Every pose was rehearsed a thousand times, tweaked to achieve the desired effect, and is recognizable as an episode of a story told over and over again. In one shot, a blonde sweetens the viewer’s life as she raises a piece of chocolate to her mouth. In another an enticing beauty redoes her lips while looking at herself in a mirror. And in another a water nymph bathes in the swell of the sea, her exuberant laughter showing her pleasure at the situation. There is even a fitting companion for the intellectual to dream about: A woman in a black turtleneck reading Allen Ginsberg and with a cigarette in the corner of her mouth, portrayed by Judy Tredwell, looks at him provocatively. Yet the principal activity of the protagonists, writes Thomas Schirmböck in the catalog, consists in “exchanging looks with us. (...) The looks seem to actually hit us, which means nothing other than that we as observers are able to glide from observing the picture into an imagined situation.”

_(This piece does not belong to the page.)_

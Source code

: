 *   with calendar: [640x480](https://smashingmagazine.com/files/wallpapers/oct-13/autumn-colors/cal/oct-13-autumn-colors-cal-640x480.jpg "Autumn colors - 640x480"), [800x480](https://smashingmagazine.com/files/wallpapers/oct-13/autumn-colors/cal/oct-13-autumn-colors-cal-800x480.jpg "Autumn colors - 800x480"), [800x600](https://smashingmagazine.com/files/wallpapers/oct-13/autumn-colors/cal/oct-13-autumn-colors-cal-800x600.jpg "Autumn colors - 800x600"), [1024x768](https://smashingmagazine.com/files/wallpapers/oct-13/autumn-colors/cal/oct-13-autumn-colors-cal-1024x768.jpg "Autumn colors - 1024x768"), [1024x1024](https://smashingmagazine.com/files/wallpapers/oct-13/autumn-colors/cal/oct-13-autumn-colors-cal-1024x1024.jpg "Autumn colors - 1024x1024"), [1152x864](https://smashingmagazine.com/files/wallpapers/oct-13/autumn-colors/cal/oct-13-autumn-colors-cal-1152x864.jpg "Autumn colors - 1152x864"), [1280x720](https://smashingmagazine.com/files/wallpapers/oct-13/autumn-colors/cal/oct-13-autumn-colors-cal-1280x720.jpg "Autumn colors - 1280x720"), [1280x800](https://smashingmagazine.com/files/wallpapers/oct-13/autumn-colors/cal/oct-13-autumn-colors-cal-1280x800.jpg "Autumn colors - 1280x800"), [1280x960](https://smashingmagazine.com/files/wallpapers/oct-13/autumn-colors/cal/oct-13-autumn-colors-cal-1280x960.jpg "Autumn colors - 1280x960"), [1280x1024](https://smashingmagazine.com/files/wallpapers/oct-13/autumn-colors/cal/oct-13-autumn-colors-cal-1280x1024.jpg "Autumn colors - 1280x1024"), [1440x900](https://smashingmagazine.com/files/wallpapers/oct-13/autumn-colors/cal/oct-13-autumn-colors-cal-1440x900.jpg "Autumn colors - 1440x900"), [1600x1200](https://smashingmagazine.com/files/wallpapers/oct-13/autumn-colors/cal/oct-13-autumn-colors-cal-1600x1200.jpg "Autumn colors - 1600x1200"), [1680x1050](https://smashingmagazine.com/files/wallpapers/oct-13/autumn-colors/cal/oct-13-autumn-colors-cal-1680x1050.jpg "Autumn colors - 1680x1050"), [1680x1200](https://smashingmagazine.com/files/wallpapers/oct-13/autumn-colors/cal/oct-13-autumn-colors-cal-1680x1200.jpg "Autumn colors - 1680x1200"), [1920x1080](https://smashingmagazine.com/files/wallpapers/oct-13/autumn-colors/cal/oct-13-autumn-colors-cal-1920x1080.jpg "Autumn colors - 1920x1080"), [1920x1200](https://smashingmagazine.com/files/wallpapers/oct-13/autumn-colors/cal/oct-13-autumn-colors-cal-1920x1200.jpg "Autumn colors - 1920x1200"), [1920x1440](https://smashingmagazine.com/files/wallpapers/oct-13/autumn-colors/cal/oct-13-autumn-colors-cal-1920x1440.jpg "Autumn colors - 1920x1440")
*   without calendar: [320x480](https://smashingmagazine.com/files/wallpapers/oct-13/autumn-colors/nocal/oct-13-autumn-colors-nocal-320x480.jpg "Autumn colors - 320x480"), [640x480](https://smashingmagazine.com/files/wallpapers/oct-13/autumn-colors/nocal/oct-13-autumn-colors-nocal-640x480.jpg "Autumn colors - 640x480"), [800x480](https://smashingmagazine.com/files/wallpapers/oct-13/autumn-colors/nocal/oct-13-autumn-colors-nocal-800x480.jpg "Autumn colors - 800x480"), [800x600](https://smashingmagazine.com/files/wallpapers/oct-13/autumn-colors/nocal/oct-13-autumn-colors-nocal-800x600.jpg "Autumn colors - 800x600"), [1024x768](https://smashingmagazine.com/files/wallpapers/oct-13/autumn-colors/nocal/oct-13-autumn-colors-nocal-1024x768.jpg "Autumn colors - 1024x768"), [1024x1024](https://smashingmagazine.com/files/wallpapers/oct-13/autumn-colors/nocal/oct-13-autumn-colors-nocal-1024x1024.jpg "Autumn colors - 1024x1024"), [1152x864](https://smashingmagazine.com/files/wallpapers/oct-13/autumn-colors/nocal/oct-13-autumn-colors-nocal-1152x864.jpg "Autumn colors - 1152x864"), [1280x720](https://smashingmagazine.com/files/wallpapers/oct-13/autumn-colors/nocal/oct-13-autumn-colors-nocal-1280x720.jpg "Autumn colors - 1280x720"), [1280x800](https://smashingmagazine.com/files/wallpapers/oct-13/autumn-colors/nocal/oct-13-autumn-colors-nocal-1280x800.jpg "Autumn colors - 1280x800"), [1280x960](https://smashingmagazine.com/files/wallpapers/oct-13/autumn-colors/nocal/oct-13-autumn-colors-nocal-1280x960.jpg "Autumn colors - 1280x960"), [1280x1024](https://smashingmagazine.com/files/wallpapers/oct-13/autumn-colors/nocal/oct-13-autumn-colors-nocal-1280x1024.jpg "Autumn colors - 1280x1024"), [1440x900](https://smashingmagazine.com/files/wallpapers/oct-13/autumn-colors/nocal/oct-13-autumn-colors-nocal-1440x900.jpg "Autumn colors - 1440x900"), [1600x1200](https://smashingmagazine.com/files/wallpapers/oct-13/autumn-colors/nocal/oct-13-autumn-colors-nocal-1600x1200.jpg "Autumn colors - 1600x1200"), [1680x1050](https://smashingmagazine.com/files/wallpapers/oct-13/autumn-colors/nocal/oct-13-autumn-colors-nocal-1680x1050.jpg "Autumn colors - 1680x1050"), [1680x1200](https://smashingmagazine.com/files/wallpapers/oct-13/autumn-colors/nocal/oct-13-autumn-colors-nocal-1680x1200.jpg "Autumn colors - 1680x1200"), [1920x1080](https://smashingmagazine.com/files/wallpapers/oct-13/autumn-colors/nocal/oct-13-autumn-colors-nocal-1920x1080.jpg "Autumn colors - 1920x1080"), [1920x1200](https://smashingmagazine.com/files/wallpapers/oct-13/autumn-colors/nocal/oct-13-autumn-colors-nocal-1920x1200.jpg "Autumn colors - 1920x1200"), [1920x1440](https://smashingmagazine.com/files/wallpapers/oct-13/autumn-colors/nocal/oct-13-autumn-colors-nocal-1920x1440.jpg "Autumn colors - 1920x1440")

The choreographer of the pose and his game of desire

This is where the power of the viewer comes into play. The choreographer of the pose gives him/her the honest impression that he has taken the woman in the photo by surprise, broken into her private sphere, seen the woman reading, dancing or bathing at a moment when she thought she was alone. More than the now old-fashioned bathing suits, the sports cars that are long since vintage, and the household appliances that now gently repose in design museums, this staged game of desire, of seeing and being seen, is an indication that museum visitors are being offered the privilege of viewing the afterglow of a long-gone era without timidity or disruption. Intimacy? Privacy? Seeing someone in a way never before seen? Even an “id” that has withdrawn to the deepest depths is unable to produce such imaginings in the digital age.

Peter Gowland’s Girls
Zephyr at Museum Bassermannhaus
Reiss-Engelhorn-Museen, C 4.9, Mannheim
Until January 29, 2017
Tuesday to Sunday 11 a.m. until 6 p.m.

Exhibition catalog:
Peter Gowland’s Girls
Ed. by Alfried Wieczorek, Thomas Schirmböck
192 pages, English/German, KehrerVerlag, Heidelberg, 2016

Seems that Gowland has captured model Candace Thayer in a very intime moment.